### WHAT TO DO
Search the records below for the word "power". Pull out each line that has it.
---- INFORMATION
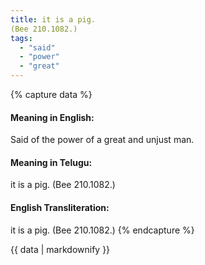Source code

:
 ```yaml
---
title: it is a pig.
(Bee 210.1082.)
tags:
  - "said"
  - "power"
  - "great"
---
```


{% capture data %}
#### Meaning in English:
Said of the power of a great and unjust man.

#### Meaning in Telugu:
it is a pig.
(Bee 210.1082.)

#### English Transliteration:
it is a pig.
(Bee 210.1082.)
{% endcapture %}

<div class="notice">{{ data | markdownify }}</div>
--------
### YOUR RESPONSE
  - "power"
Said of the power of a great and unjust man.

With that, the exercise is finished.